NEVŞEHİR (AA) - Cumhurbaşkanlığı Kurumsal İletişim Başkanı Mücahit Küçükyılmaz, "Biz çocuklarımıza daha iyi bir ülke bırakmak için bu topraklarda ayakta kaldık. Bizim 15 Temmuz'da verdiğimiz mücadele bir istikrar ve istikbal mücadelesiydi. Bu millet o gece bu mücadeleden alnının akıyla çıktı." dedi.
Nevşehir Hacı Bektaş Veli Üniversitesince (NEVÜ) düzenlenen "15 Temmuz Yeniden Diriliş" konulu konferansa konuşmacı olarak katılan Küçükyılmaz, hain darbe girişimi gecesinde yaşadıklarını anlattı.
Türkiye'nin ve Türk milletinin tarihin çok önemli bir sürecine şahitlik ettiğini, gönlünde şehadet arzusu olan bir halkın sindirilemeyeceğini belirten Küçükyılmaz, "Bu milletin en önemli özelliği ölümden korkmayıp şehitlik mertebesine ulaşma sevgisidir. Bizim milletimiz gidip gelmişcesine, ahirete iman ediyor ve hesap gününe inanıyor. 15 Temmuz gecesi buna şahit olduk." diye konuştu.

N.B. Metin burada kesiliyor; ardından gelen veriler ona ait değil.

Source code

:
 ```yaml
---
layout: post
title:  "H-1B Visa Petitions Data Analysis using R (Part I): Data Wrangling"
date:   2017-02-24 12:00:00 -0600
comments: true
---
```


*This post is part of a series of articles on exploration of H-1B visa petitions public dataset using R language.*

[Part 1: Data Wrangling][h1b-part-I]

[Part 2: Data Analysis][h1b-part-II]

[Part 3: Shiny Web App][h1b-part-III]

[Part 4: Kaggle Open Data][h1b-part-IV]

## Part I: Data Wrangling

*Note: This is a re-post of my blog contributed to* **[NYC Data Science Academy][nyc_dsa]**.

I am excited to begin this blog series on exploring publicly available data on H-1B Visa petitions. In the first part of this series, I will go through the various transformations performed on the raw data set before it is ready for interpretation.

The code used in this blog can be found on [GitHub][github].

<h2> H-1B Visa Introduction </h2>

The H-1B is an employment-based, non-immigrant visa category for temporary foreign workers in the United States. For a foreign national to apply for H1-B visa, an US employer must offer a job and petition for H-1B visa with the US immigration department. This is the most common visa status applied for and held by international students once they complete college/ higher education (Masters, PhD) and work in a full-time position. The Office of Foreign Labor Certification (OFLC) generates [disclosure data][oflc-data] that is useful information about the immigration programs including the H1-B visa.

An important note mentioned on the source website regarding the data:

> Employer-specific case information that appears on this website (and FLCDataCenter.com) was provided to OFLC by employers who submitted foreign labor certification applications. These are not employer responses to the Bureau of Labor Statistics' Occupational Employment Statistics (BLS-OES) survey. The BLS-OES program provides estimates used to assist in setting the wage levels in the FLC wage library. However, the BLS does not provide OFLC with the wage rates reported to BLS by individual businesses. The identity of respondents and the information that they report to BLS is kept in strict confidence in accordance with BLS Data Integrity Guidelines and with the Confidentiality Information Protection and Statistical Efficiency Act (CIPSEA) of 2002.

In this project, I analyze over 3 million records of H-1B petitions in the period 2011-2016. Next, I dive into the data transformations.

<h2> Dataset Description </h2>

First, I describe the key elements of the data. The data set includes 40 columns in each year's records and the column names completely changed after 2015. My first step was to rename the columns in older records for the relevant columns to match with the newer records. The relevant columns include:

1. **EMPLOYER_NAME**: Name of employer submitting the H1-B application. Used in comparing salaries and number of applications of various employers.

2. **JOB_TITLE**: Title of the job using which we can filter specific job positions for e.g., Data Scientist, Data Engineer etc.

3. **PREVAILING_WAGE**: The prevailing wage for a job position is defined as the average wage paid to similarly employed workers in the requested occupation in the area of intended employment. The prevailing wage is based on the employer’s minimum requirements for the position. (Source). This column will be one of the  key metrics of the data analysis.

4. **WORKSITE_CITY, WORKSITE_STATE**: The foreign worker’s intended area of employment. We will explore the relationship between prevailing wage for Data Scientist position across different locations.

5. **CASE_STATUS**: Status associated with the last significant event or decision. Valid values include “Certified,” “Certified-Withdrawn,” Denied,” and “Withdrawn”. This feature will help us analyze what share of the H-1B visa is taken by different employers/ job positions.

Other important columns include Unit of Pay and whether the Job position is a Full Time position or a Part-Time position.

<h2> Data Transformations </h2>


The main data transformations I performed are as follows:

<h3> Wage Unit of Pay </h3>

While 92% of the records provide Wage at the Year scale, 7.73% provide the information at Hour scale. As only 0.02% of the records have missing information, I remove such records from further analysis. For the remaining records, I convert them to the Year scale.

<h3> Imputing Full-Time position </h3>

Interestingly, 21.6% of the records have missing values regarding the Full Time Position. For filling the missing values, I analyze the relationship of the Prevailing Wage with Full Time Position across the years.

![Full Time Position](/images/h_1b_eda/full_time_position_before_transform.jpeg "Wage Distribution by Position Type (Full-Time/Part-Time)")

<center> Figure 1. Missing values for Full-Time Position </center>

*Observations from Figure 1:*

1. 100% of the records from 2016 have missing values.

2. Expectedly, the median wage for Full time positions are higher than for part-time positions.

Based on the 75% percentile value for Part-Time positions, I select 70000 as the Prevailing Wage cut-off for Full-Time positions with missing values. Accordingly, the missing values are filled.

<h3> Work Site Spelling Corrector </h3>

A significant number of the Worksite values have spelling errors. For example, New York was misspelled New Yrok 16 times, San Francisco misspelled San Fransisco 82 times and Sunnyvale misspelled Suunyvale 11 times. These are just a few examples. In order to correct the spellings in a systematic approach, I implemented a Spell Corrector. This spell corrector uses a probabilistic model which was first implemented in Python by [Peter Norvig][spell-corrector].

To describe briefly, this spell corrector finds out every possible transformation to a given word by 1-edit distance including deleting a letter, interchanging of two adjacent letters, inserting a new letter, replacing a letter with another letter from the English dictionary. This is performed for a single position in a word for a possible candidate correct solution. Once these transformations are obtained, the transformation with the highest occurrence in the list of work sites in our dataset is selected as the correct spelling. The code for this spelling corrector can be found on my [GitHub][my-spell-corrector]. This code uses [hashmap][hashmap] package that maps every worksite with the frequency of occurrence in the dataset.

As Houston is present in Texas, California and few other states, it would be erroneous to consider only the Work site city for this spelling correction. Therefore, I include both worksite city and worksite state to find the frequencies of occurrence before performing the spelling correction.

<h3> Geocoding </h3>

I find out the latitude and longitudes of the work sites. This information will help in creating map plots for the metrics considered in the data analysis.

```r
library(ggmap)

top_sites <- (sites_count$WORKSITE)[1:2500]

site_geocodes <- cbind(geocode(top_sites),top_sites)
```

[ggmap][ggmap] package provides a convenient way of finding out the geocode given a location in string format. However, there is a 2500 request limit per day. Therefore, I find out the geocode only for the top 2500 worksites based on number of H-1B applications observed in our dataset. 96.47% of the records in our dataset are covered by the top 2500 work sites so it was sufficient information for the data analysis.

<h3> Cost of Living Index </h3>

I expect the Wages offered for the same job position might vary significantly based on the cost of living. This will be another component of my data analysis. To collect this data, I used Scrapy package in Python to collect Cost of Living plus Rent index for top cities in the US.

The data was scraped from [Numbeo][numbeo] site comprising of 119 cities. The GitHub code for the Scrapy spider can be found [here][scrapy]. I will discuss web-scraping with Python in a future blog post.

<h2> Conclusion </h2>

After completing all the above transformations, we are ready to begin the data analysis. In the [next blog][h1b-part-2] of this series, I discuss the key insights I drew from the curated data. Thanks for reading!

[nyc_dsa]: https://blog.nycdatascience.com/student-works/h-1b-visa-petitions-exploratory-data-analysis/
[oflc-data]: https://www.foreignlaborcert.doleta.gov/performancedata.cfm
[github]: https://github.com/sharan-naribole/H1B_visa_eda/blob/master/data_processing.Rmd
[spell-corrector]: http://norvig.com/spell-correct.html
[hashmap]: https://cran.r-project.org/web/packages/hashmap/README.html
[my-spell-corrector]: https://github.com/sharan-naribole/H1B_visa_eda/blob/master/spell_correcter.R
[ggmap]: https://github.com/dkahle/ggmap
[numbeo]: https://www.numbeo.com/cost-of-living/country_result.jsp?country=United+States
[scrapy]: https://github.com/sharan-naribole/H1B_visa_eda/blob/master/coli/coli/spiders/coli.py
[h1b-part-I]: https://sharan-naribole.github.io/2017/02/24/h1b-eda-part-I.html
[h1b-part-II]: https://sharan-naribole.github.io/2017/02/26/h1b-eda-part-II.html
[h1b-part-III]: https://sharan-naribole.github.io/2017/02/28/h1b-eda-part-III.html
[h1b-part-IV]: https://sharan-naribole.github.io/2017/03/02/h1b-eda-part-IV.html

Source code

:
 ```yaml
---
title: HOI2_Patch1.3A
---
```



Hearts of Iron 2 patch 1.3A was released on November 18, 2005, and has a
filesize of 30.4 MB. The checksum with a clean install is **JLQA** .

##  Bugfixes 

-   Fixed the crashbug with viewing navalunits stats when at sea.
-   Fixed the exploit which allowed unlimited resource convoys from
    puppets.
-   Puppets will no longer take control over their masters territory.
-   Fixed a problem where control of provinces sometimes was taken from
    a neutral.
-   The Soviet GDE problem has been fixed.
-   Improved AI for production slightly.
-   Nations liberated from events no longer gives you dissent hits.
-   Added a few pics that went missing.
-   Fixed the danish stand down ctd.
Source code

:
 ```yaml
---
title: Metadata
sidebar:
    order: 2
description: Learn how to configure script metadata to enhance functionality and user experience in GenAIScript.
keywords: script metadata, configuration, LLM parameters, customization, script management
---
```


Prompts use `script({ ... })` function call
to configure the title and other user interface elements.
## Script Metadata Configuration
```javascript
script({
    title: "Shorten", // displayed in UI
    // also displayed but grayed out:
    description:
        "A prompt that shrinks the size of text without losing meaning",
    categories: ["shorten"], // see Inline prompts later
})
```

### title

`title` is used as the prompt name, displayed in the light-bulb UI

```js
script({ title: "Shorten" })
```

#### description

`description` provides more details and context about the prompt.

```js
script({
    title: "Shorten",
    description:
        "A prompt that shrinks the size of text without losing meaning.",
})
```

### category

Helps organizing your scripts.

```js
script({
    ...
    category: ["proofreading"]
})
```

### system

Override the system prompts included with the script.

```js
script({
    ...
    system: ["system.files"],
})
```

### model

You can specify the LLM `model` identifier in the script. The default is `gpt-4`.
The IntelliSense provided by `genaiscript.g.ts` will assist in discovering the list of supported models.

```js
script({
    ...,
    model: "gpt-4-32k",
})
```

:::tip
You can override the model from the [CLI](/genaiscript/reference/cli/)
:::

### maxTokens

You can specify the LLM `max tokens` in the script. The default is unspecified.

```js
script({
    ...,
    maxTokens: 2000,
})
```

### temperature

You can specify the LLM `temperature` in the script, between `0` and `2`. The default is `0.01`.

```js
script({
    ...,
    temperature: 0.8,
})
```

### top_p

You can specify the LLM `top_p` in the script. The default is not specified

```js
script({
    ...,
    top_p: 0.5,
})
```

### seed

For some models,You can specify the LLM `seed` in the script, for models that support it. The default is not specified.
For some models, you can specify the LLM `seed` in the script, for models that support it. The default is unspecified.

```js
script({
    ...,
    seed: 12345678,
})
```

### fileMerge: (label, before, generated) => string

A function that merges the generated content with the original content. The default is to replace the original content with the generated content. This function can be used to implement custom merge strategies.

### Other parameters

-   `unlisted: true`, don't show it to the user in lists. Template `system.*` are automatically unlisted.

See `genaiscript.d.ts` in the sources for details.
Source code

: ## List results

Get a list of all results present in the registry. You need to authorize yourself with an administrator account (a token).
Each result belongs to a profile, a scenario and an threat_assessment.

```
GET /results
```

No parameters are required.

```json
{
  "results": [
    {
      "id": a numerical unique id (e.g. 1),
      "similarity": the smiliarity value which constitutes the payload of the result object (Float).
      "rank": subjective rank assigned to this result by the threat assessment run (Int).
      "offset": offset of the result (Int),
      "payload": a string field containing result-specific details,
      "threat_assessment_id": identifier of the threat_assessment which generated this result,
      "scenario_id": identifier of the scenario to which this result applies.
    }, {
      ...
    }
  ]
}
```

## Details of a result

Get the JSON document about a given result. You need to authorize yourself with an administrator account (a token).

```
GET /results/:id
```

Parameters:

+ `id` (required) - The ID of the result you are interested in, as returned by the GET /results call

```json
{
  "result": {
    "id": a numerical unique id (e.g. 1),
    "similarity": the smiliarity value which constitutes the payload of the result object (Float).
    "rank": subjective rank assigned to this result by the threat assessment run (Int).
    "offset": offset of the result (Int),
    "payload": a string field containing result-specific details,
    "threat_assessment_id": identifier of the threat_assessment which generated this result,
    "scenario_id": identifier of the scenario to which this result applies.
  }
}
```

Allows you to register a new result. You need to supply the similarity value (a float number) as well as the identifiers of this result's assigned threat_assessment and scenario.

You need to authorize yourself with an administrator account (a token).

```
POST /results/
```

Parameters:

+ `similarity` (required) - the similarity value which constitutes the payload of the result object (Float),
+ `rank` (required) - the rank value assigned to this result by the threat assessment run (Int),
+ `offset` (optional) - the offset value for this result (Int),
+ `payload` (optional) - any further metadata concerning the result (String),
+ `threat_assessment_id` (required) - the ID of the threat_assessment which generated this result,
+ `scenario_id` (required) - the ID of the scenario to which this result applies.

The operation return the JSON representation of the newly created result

Çanakkale ruhunun bu topraklarda yaşamaya devam ettiğini dile getiren Küçükyılmaz, şunları kaydetti:
"Tarih biz yaşarken yazılır ama biz öldükten sonra okunur. Bugünlerde tarihinin çok önemli bir dönemecindeyiz. Bu yazılıyor ve kaydediliyor, bakalım geleceğe nasıl kalacak. Biz çocuklarımıza daha iyi bir ülke bırakmak için bu topraklarda ayakta kaldık. Bizim 15 Temmuz'da verdiğimiz mücadele bir istikrar ve istikbal mücadelesiydi. Bu millet o gece bu mücadeleden alnının akıyla çıktı. Bin yıldır bu topraklardan atılmak istememize rağmen buradayız. Bizi farklı kılan şeyler var. Bunlardan bir tanesi iman ve şehadet arzusudur."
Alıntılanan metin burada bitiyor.